This is how Nigerian sex workers are ‘upgrading’ university students

Prostitutes are contributing their own quota to the Nigerian university systems by helping male students get good grades.
According to Alex, a Higher National Diploma student of the Department of Accountancy, who spoke with Punch newspaper, in order to pass a course, they have to pay their lecturers in cash or in ‘kind.’ “The better ones among the lecturers give us the option of paying by cash for the course or finding a lady who will sleep with them on our behalf before we can pass. Passing a course costs us between N10, 000 and N20, 000,” said Alex.
It seems the male folk in Nigerian universities may just be coming to a realization which dawned on their female counterparts a long time ago; good grades can be bought with sexual relations. However, ladies are very familiar with the disgraceful exchange of academic favors for illicit sex.

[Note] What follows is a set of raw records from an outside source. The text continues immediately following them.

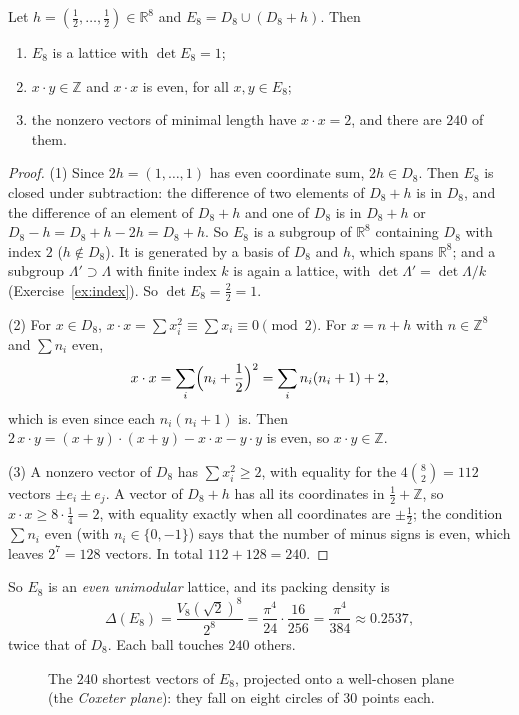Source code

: \begin{theorem}\label{thm:e8}
Let $h=(\frac12,\dots,\frac12)\in\mathbb R^8$ and $E_8=D_8\cup(D_8+h)$. Then
\begin{enumerate}
\item $E_8$ is a lattice with $\det E_8=1$;
\item $x\cdot y\in\mathbb Z$ and $x\cdot x$ is even, for all $x,y\in E_8$;
\item the nonzero vectors of minimal length have $x\cdot x=2$, and there are $240$ of them.
\end{enumerate}
\end{theorem}

\begin{proof}
(1) Since $2h=(1,\dots,1)$ has even coordinate sum, $2h\in D_8$. Then $E_8$ is closed under subtraction: the difference of two elements of $D_8+h$ is in $D_8$,
and the difference of an element of $D_8+h$ and one of $D_8$ is in $D_8+h$ or $D_8-h=D_8+h-2h=D_8+h$. So $E_8$ is a subgroup of $\mathbb R^8$ containing
$D_8$ with index $2$ ($h\notin D_8$). It is generated by a basis of $D_8$ and $h$, which spans $\mathbb R^8$; and a subgroup $\Lambda'\supset\Lambda$ with
finite index $k$ is again a lattice, with $\det\Lambda'=\det\Lambda/k$ (Exercise~\ref{ex:index}). So $\det E_8=\frac22=1$.

(2) For $x\in D_8$, $x\cdot x=\sum x_i^2\equiv\sum x_i\equiv0\pmod2$. For $x=n+h$ with $n\in\mathbb Z^8$ and $\sum n_i$ even,
\[
x\cdot x=\sum_i\Bigl(n_i+\frac12\Bigr)^2=\sum_in_i(n_i+1)+2,
\]
which is even since each $n_i(n_i+1)$ is. Then $2\,x\cdot y=(x+y)\cdot(x+y)-x\cdot x-y\cdot y$ is even, so $x\cdot y\in\mathbb Z$.

(3) A nonzero vector of $D_8$ has $\sum x_i^2\ge2$, with equality for the $4\binom82=112$ vectors $\pm e_i\pm e_j$. A vector of $D_8+h$ has all its coordinates
in $\frac12+\mathbb Z$, so $x\cdot x\ge8\cdot\frac14=2$, with equality exactly when all coordinates are $\pm\frac12$; the condition $\sum n_i$ even (with
$n_i\in\{0,-1\}$) says that the number of minus signs is even, which leaves $2^7=128$ vectors. In total $112+128=240$.
\end{proof}

So $E_8$ is an \emph{even unimodular} lattice, and its packing density is
\[
\Delta(E_8)=\frac{V_8(\sqrt2)^8}{2^8}=\frac{\pi^4}{24}\cdot\frac{16}{256}=\frac{\pi^4}{384}\approx0.2537,
\]
twice that of $D_8$. Each ball touches $240$ others.

\begin{figure}[ht]
\centering
{}
\caption{The $240$ shortest vectors of $E_8$, projected onto a well-chosen plane (the \emph{Coxeter plane}): they fall on eight circles of $30$ points each.}
\label{fig:e8}
\end{figure}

There’s the coerced and consensual sex, which are versions of illegitimate relations between the faculty and its students.  Lecturers in institutions of higher learning reportedly take pleasure in harassing students for money or sex in order to pass them and most students, out of desperation give in to their demands. In other cases, lazy students see the lectures’ immoral demand as a way out, a little price to pay in order to be labeled a ‘graduate.’

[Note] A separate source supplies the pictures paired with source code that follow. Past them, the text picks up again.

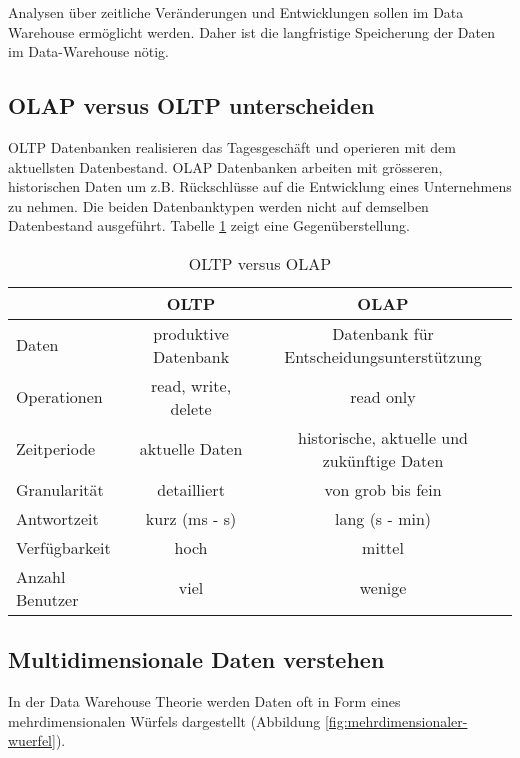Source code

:Analysen über zeitliche Veränderungen und Entwicklungen sollen im Data Warehouse ermöglicht werden. Daher ist die langfristige Speicherung der Daten im Data-Warehouse nötig.

\subsection{OLAP versus OLTP unterscheiden}

\ac{OLTP} Datenbanken realisieren das Tagesgeschäft und operieren mit dem aktuellsten Datenbestand. \ac{OLAP} Datenbanken arbeiten mit grösseren, historischen Daten um z.B. Rückschlüsse auf die Entwicklung eines Unternehmens zu nehmen. Die beiden Datenbanktypen werden nicht auf demselben Datenbestand ausgeführt. Tabelle \ref{tab:oltp-olap} zeigt eine Gegenüberstellung.

\begin{table}[h!]
	\centering
	\begin{tabular}{|l|c|c|}
		\hline  				& \ac{OLTP} 			& \ac{OLAP} 									\\ 
		\hline Daten 			& produktive Datenbank 	& Datenbank für Entscheidungsunterstützung 		\\ 
		\hline Operationen		& read, write, delete  	& read only 									\\
		\hline Zeitperiode 		& aktuelle Daten 		& historische, aktuelle und zukünftige Daten 	\\ 
		\hline Granularität 	& detailliert 			& von grob bis fein 							\\ 
		\hline Antwortzeit 		& kurz (ms - s) 		& lang (s - min) 								\\ 
		\hline Verfügbarkeit 	& hoch 					& mittel 										\\ 
		\hline Anzahl Benutzer 	& viel 					& wenige 										\\ 
		\hline 
	\end{tabular}
	\caption{OLTP versus OLAP}
	\label{tab:oltp-olap}
\end{table}

\subsection{Multidimensionale Daten verstehen}

In der Data Warehouse Theorie werden Daten oft in Form eines mehrdimensionalen Würfels dargestellt (Abbildung \ref{fig:mehrdimensionaler-wuerfel}).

With the new expense of getting a prostitute to satisfy their randy and incompetent teachers, education (or the lack of it) in Nigerian universities just became more expensive. One ofPunch’s respondents, Dickson, says he has to hustle in order to be able to afford prostitutes which will, in turn, ensure success for him in his exams. “Apart from the money my parents give me, I hustle on my own in the school. If I want to pass a course now, I need to budget at least N20,000 for it — N7,000 for hotel booking, N3,000 for meal and N10,000 to pay the prostitute.” Dickson said
With the hope of quelling sexual assault and immorality in campuses, the government has set up different panels to investigate incidents like this.  But this latest development which happens to involve prostitutes raises two questions – are these panels effective? And, wouldn’t these disrupt efforts to crack down on prostitution in Nigeria?